Would it be quitting?

I'm wondering.

Choc B Flat


Dear Choc,

May I call you Choc? I hope you won't mind if I do.

You're not providing a lot of details about your situation, but the key brushstrokes of the entire clusterfuck are clearly painted in your letter.

You also mentioned a few things you did for his sake. I'm not in a position to judge why or how you came to those decisions, and it's simply not up to me to do that. But allow me one question for you—food for thought, if you will—was he ever as amenable to your wishes and needs?

Instead, I could wax poetic about resilience, about the value of not quitting, and spout all sorts of platitudes along the lines of "if you quit they win."

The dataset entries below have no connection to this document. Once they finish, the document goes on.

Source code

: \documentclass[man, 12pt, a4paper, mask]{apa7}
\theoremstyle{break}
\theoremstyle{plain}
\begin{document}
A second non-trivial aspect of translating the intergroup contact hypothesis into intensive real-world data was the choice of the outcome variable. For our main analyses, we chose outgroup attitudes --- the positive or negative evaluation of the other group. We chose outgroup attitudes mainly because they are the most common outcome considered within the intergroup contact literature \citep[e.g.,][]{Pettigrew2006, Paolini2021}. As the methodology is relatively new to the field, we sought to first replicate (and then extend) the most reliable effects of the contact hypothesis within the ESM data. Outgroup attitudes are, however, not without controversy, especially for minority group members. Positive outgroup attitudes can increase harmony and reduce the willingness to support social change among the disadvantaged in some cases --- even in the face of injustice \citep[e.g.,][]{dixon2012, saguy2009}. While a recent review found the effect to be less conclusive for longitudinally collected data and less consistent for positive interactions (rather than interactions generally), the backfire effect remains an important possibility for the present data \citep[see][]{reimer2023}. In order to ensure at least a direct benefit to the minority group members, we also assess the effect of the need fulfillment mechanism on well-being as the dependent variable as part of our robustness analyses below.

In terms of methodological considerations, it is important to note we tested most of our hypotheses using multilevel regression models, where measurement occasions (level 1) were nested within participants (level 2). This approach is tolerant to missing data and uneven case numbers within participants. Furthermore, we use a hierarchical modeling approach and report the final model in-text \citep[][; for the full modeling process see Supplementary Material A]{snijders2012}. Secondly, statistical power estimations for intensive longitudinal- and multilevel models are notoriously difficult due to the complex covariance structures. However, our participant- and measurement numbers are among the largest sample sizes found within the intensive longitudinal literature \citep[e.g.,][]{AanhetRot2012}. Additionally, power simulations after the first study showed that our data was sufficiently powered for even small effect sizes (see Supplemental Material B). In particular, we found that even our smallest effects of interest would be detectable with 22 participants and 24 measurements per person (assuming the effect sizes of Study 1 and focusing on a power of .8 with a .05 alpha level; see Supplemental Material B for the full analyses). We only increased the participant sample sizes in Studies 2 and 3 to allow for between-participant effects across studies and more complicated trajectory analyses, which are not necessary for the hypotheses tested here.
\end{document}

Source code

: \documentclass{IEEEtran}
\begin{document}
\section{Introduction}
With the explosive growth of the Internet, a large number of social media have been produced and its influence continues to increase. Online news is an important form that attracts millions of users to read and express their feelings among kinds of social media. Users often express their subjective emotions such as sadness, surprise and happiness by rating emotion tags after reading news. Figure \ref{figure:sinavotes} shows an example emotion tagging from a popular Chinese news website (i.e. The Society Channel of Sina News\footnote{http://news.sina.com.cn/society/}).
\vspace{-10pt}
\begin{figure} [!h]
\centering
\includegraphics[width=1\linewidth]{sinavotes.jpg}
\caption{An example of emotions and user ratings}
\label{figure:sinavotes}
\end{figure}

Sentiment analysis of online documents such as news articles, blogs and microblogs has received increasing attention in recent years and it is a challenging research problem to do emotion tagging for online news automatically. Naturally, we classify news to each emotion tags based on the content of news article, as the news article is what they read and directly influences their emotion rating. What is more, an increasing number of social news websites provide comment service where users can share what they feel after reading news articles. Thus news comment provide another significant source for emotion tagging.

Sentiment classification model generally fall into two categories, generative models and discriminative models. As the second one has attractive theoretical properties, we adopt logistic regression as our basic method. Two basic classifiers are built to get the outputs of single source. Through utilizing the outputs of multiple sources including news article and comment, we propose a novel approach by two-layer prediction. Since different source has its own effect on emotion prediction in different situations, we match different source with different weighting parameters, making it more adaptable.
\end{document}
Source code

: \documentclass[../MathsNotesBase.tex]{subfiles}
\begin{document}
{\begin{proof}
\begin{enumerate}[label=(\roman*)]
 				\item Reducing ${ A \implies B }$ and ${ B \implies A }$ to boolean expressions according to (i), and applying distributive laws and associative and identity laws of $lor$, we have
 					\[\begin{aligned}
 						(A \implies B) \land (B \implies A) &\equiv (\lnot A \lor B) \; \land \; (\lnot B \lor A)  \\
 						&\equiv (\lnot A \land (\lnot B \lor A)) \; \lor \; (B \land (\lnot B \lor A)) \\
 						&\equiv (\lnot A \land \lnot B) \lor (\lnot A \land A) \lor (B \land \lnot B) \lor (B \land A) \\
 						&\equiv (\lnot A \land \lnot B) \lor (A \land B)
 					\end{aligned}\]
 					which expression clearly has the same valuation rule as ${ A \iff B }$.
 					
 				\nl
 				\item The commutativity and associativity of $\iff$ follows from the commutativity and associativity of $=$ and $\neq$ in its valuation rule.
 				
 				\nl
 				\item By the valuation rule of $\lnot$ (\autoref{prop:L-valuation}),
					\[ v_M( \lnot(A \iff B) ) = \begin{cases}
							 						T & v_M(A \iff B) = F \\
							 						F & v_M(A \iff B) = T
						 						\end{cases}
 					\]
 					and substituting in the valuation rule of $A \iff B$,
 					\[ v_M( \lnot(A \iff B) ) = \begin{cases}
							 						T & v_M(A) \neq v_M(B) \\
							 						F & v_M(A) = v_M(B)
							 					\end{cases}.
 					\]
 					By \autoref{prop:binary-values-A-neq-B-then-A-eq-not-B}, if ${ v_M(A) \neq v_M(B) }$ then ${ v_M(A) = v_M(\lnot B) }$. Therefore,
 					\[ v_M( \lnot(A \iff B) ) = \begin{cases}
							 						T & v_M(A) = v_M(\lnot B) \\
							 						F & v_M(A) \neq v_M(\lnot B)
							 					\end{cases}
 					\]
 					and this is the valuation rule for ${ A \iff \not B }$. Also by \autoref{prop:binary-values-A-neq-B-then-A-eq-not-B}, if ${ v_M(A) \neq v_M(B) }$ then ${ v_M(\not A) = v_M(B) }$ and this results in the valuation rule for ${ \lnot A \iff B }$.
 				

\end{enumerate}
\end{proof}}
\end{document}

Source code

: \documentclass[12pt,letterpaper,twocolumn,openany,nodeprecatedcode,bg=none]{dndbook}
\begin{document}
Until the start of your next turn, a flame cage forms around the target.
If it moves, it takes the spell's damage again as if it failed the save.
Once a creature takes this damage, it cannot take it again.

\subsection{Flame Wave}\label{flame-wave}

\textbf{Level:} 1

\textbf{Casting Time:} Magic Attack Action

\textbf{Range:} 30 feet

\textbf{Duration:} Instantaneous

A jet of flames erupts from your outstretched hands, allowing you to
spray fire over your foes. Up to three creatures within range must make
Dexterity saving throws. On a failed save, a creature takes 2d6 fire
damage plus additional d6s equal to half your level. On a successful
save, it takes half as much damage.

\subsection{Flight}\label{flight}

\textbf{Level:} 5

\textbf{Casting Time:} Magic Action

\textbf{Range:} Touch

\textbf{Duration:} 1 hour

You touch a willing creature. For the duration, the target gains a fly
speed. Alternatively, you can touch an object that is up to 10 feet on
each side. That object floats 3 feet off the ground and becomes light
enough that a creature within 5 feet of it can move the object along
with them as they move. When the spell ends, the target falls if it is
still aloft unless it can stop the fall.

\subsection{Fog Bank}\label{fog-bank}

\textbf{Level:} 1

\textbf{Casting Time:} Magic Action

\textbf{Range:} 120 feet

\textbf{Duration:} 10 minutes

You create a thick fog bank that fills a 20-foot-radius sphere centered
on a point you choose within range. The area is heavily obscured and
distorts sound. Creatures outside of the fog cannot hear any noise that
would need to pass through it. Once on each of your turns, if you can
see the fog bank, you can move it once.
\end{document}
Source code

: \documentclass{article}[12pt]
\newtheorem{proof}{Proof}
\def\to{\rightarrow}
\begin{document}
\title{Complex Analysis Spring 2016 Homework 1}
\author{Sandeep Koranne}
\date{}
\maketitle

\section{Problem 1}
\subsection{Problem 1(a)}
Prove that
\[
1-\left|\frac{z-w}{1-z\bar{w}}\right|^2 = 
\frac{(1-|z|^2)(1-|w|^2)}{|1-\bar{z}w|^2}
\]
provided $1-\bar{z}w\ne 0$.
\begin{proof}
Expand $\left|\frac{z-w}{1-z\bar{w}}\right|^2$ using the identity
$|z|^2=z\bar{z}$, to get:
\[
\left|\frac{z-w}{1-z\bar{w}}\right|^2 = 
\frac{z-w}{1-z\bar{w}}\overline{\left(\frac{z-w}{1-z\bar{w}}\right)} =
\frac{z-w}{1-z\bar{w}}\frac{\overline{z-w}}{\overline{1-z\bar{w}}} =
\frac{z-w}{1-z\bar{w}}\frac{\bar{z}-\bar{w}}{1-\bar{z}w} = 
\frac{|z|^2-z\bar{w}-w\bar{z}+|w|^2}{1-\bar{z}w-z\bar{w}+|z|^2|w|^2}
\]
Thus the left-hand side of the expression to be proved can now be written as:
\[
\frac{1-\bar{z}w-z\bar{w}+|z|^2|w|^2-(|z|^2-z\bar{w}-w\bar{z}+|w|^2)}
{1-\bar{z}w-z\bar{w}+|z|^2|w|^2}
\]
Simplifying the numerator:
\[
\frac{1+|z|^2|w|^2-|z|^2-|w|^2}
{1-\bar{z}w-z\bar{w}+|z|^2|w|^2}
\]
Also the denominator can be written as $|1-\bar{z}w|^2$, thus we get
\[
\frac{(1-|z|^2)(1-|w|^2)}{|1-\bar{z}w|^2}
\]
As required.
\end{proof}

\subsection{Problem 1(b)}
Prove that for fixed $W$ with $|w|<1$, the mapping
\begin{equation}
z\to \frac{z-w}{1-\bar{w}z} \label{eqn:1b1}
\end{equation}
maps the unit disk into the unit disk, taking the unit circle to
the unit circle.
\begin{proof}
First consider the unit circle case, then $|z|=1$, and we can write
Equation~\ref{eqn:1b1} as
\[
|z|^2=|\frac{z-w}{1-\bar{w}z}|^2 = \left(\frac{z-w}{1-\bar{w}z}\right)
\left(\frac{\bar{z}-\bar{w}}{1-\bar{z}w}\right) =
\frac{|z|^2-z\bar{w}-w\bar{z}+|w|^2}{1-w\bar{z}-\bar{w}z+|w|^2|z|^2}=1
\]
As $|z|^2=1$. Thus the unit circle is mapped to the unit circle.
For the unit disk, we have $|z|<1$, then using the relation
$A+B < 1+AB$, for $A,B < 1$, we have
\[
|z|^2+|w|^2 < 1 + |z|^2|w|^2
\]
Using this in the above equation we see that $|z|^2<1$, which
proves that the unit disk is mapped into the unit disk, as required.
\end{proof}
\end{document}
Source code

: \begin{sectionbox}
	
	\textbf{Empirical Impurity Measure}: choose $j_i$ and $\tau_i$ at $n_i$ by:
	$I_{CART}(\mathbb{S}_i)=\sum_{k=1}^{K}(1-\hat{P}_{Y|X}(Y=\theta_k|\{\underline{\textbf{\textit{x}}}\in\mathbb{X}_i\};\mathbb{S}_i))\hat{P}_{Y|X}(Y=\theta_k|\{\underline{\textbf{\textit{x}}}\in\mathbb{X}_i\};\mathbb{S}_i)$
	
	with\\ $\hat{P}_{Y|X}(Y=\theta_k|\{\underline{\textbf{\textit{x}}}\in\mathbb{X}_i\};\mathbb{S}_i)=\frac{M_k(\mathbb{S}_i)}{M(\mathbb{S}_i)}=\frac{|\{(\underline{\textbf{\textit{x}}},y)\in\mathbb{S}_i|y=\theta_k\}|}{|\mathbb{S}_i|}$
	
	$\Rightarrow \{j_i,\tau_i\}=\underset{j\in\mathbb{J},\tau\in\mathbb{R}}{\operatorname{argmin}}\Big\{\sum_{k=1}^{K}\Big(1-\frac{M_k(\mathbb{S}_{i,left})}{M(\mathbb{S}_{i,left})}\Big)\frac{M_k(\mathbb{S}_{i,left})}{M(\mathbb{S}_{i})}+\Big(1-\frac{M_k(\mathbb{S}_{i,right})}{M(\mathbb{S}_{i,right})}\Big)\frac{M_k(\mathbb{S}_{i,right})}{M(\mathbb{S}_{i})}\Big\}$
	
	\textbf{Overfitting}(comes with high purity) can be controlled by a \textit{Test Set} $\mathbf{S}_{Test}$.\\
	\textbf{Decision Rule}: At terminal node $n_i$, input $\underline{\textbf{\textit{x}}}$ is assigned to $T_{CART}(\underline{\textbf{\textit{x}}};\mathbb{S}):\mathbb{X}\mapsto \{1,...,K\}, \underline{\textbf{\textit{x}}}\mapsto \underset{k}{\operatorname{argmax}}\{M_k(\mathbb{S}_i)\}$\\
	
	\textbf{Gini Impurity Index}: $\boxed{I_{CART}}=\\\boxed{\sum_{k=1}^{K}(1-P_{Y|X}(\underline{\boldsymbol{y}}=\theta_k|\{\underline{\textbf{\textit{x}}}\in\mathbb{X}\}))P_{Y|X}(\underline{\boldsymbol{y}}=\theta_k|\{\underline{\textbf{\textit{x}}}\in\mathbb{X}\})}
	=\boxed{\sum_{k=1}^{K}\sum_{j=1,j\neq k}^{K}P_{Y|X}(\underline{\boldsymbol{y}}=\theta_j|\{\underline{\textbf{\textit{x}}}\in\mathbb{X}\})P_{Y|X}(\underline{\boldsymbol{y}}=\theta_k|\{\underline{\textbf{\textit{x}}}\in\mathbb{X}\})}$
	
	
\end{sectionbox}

But it would be a crock of steaming horse manure. What happened to you was awful, painful, and humiliating. But you shouldn't be confronted with it every time you go for a coffee. You are not the one who behaved like a two-timing bastard. He did. They did.

Resilience has zero value if it ends up making your life toxic. Embrace your contrarian side and fly free into that fresh start you crave. If that industry is so cliquish, maybe it was a great idea to escape their clutches to start with. Go for it 100 percent. Leave the toxic baggage behind.

Stop wondering. Start planning your great escape.

Alice


So, who is Alice's secret advice-seeker? Any good guesses?